*** ENTRIES SHOWN Section Begins ***

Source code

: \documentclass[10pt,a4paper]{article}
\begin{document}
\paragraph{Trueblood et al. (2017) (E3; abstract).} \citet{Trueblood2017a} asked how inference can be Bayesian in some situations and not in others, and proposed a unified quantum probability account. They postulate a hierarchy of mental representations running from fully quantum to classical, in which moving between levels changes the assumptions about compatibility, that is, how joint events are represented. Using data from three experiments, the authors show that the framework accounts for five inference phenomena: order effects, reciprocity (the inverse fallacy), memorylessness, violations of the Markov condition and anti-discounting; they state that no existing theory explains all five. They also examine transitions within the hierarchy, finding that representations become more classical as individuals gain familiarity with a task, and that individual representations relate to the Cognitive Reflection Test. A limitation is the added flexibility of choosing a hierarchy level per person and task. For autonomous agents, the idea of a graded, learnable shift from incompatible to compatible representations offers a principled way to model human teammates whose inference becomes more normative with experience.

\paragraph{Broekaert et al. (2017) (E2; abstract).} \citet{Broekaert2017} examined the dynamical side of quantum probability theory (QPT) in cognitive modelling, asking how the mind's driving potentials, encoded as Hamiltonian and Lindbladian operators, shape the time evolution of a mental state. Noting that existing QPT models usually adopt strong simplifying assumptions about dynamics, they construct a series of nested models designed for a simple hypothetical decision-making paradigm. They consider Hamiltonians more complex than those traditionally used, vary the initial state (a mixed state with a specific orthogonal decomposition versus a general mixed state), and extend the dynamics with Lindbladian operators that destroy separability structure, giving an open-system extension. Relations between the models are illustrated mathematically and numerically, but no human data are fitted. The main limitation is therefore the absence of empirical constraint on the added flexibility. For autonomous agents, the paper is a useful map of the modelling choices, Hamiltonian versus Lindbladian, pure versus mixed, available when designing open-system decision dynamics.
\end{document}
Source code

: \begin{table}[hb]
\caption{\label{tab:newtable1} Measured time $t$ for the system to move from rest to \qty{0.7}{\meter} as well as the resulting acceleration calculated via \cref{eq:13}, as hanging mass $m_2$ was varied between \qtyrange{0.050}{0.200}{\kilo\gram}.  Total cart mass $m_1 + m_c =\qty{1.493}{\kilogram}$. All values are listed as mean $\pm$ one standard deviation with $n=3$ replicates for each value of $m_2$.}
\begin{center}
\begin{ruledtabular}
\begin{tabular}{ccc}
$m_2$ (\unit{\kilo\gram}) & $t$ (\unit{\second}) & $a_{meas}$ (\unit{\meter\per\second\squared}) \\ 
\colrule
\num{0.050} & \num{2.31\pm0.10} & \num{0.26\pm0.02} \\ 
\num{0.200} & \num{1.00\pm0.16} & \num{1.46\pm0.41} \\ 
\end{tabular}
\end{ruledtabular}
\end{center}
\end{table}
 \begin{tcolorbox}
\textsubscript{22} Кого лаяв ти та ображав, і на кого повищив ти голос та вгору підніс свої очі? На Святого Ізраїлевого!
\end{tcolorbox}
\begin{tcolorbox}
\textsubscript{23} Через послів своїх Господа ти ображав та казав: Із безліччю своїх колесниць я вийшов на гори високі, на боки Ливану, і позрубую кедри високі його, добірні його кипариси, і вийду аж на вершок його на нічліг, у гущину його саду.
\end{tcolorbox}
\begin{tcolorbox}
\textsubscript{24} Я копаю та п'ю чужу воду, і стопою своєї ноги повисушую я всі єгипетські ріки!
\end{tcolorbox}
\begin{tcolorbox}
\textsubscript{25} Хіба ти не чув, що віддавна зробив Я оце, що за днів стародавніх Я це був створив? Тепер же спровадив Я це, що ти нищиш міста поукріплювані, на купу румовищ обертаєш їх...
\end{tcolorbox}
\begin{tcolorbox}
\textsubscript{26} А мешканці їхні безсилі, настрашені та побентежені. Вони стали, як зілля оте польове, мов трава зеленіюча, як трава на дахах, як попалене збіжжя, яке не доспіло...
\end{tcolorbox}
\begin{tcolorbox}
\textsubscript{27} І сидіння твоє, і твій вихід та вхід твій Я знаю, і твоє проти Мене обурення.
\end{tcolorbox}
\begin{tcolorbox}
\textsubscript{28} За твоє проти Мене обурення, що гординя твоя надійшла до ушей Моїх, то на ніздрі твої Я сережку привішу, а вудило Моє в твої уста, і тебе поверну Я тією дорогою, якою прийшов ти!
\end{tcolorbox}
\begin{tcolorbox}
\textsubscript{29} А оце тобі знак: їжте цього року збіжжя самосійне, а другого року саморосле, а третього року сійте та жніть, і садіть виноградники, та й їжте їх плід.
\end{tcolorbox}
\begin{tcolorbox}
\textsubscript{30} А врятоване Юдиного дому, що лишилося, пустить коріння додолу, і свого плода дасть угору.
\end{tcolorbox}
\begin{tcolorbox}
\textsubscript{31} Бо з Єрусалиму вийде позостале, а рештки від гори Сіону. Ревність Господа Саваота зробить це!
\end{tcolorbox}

*** ENTRIES SHOWN Section Ends ***

-- WORK INSTRUCTION --
Check each line above for the string "Мене" and copy those that have it.

-- SOLUTION TO THIS TASK --
\textsubscript{27} І сидіння твоє, і твій вихід та вхід твій Я знаю, і твоє проти Мене обурення.
\textsubscript{28} За твоє проти Мене обурення, що гординя твоя надійшла до ушей Моїх, то на ніздрі твої Я сережку привішу, а вудило Моє в твої уста, і тебе поверну Я тією дорогою, якою прийшов ти!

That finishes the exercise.